Dikutip dari laman RRI, secara berkesinambungan, ia mengimbau agar masyarakat Indonesia tidak main-main atau salah memilih pemimpin dalam pemilu 2024 nanti.

“Termasuk dalam memilih di Pemilu 2024 ini. Jangan sampai kita main-main dalam pemilu ini karena Allah maha tahu dan ada pertanggungjawaban keagamaan,” ujar Cholil.

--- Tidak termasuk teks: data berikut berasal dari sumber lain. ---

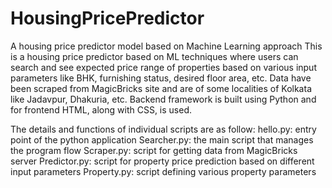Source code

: # HousingPricePredictor
A housing price predictor model based on Machine Learning approach
This is a housing price predictor based on ML techniques where users can search and see expected price range of properties based on various input parameters like BHK, furnishing status, desired floor area, etc. Data have been scraped from MagicBricks site and are of some localities of Kolkata like Jadavpur, Dhakuria, etc. Backend framework is built using Python and for frontend HTML, along with CSS, is used. 

The details and functions of individual scripts are as follow:
hello.py: entry point of the python application
Searcher.py: the main script that manages the program flow
Scraper.py: script for getting data from MagicBricks server
Predictor.py: script for property price prediction based on different input parameters
Property.py: script defining various property parameters 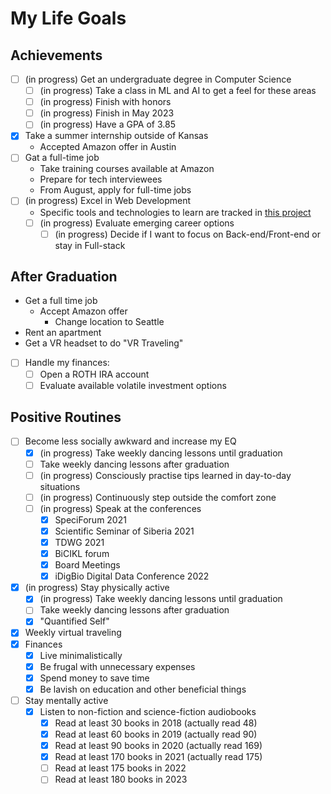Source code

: # My Life Goals

## Achievements

- [ ] (in progress) Get an undergraduate degree in Computer Science
  - [ ] (in progress) Take a class in ML and AI to get a feel for these areas
  - [ ] (in progress) Finish with honors
  - [ ] (in progress) Finish in May 2023
  - [ ] (in progress) Have a GPA of 3.85
- [x] Take a summer internship outside of Kansas
  - Accepted Amazon offer in Austin
- [ ] Gat a full-time job
  - Take training courses available at Amazon
  - Prepare for tech interviewees
  - From August, apply for full-time jobs
- [ ] (in progress) Excel in Web Development
  - Specific tools and technologies to learn are tracked in
    [this project](https://github.com/maxxxxxdlp/code_share/projects/1)
  - [ ] (in progress) Evaluate emerging career options
    - [ ] (in progress) Decide if I want to focus on Back-end/Front-end or stay
          in Full-stack

## After Graduation
- Get a full time job
  - Accept Amazon offer
    - Change location to Seattle
- Rent an apartment
- Get a VR headset to do "VR Traveling"
- [ ] Handle my finances:
  - [ ] Open a ROTH IRA account
  - [ ] Evaluate available volatile investment options

## Positive Routines

- [ ] Become less socially awkward and increase my EQ
  - [x] (in progress) Take weekly dancing lessons until graduation
  - [ ] Take weekly dancing lessons after graduation
  - [ ] (in progress) Consciously practise tips learned in day-to-day situations
  - [ ] (in progress) Continuously step outside the comfort zone
  - [ ] (in progress) Speak at the conferences
    - [x] SpeciForum 2021
    - [x] Scientific Seminar of Siberia 2021
    - [x] TDWG 2021
    - [x] BiCIKL forum
    - [x] Board Meetings
    - [x] iDigBio Digital Data Conference 2022
- [x] (in progress) Stay physically active
  - [x] (in progress) Take weekly dancing lessons until graduation
  - [ ] Take weekly dancing lessons after graduation
  - [x] "Quantified Self"
- [x] Weekly virtual traveling
- [x] Finances
  - [x] Live minimalistically
  - [x] Be frugal with unnecessary expenses
  - [x] Spend money to save time
  - [x] Be lavish on education and other beneficial things
- [ ] Stay mentally active
  - [x] Listen to non-fiction and science-fiction audiobooks
    - [x] Read at least 30 books in 2018 (actually read 48)
    - [x] Read at least 60 books in 2019 (actually read 90)
    - [x] Read at least 90 books in 2020 (actually read 169)
    - [x] Read at least 170 books in 2021 (actually read 175)
    - [ ] Read at least 175 books in 2022
    - [ ] Read at least 180 books in 2023
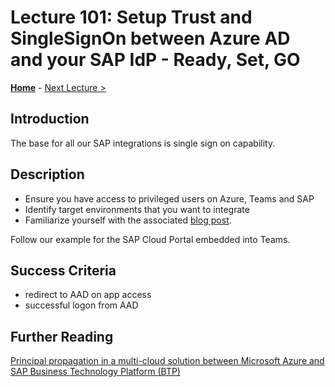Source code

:# Lecture 101: Setup Trust and SingleSignOn between Azure AD and your SAP IdP - Ready, Set, GO

**[Home](../README.md)** - [Next Lecture >](./102-embed-app.md)

## Introduction

The base for all our SAP integrations is single sign on capability.

## Description

- Ensure you have access to privileged users on Azure, Teams and SAP
- Identify target environments that you want to integrate
- Familiarize yourself with the associated [blog post](https://blogs.sap.com/2022/01/26/integrate-sap-cloud-portal-and-launchpad-service-into-microsoft-teams-including-sso/).

Follow our example for the SAP Cloud Portal embedded into Teams.

## Success Criteria

- redirect to AAD on app access
- successful logon from AAD

## Further Reading

[Principal propagation in a multi-cloud solution between Microsoft Azure and SAP Business Technology Platform (BTP)](https://blogs.sap.com/2020/07/17/principal-propagation-in-a-multi-cloud-solution-between-microsoft-azure-and-sap-cloud-platform-scp/)
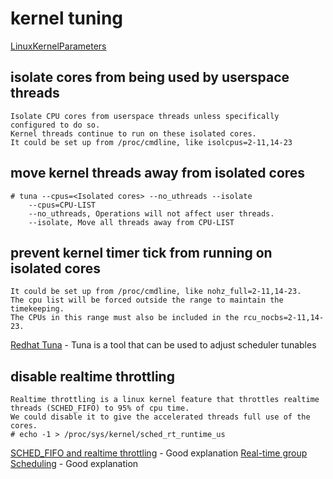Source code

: kernel tuning
=============

[LinuxKernelParameters](https://www.kernel.org/doc/Documentation/admin-guide/kernel-parameters.txt)


isolate cores from being used by userspace threads
--------------------------------------------------
    Isolate CPU cores from userspace threads unless specifically configured to do so.
    Kernel threads continue to run on these isolated cores.
    It could be set up from /proc/cmdline, like isolcpus=2-11,14-23

move kernel threads away from isolated cores
--------------------------------------------
    # tuna --cpus=<Isolated cores> --no_uthreads --isolate
        --cpus=CPU-LIST
        --no_uthreads, Operations will not affect user threads.
        --isolate, Move all threads away from CPU-LIST
 
prevent kernel timer tick from running on isolated cores
--------------------------------------------------------
    It could be set up from /proc/cmdline, like nohz_full=2-11,14-23.
    The cpu list will be forced outside the range to maintain the timekeeping.
    The CPUs in this range must also be included in the rcu_nocbs=2-11,14-23. 

[Redhat Tuna](https://access.redhat.com/documentation/en-US/Red_Hat_Enterprise_MRG/1.3/html-single/Tuna_User_Guide/index.html) - Tuna is a tool that can be used to adjust scheduler tunables


disable realtime throttling
---------------------------
    Realtime throttling is a linux kernel feature that throttles realtime threads (SCHED_FIFO) to 95% of cpu time.
    We could disable it to give the accelerated threads full use of the cores.
    # echo -1 > /proc/sys/kernel/sched_rt_runtime_us
[SCHED_FIFO and realtime throttling](https://lwn.net/Articles/296419/) - Good explanation
[Real-time group Scheduling](https://www.linkedin.com/pulse/20140629145049-21586023-understanding-linux-scheduling) - Good explanation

Dalam peringatan Isra Mi’raj tahun ini, Cholil juga mengajak seluruh umat Islam untuk banyak berserah diri kepada Allah SWT. Sementara, dalam konteks kepemimpinan nasional, segala sesuatunya dibatasi oleh periode seperti dicontohkan Nabi Muhammad SAW.

“Nabi Muhammad SAW ketika memimpin di Madinah itu dua periode hanya 10 tahun selesai. Kemudian Nabi Muhammad diangkat menjadi Rasul dan di Makkah 13 tahun,” ungkapnya.

Sedangkan dalam konteks koneksitas hubungan manusia dan penciptanya, dalam peristiwa Isra Mi’raj ini, Nabi Muhammad membawa perintah salat bagi umat Islam. Untuk itu, sebagai umat Islam di Indonesia yang mayoritas, jangan sampai lepas dari pantauan keagamaan.

“Maka sudah tepat dengan negara kita Pancasila. Adalah Ketuhanan Yang Maha Esa,” kata Cholil dalam perbincangan bersama Pro 3 RRI, Kamis (8/2) kemarin.

Disaat yang bersamaan, sebanyak 750 warga binaan di Rutan Kelas I A Salemba Jakarta Pusat juga ikut merayakan Isra Mi’raj 1445 Hijriah.

Berdasarkan penuturan Kepala Rutan Kelas I A Salemba, Fauzi Harahap, kegiatan Isra Mi’raj ini diadakan sebagai pembinaan bimbingan mental bagi warga binaan di Rutan Kelas I A Salemba Jakarta Pusat. Tidak hanya warga binaan tapi seluruh Petugas juga ikut merayakan hari Isra Mi’raj 1445 H.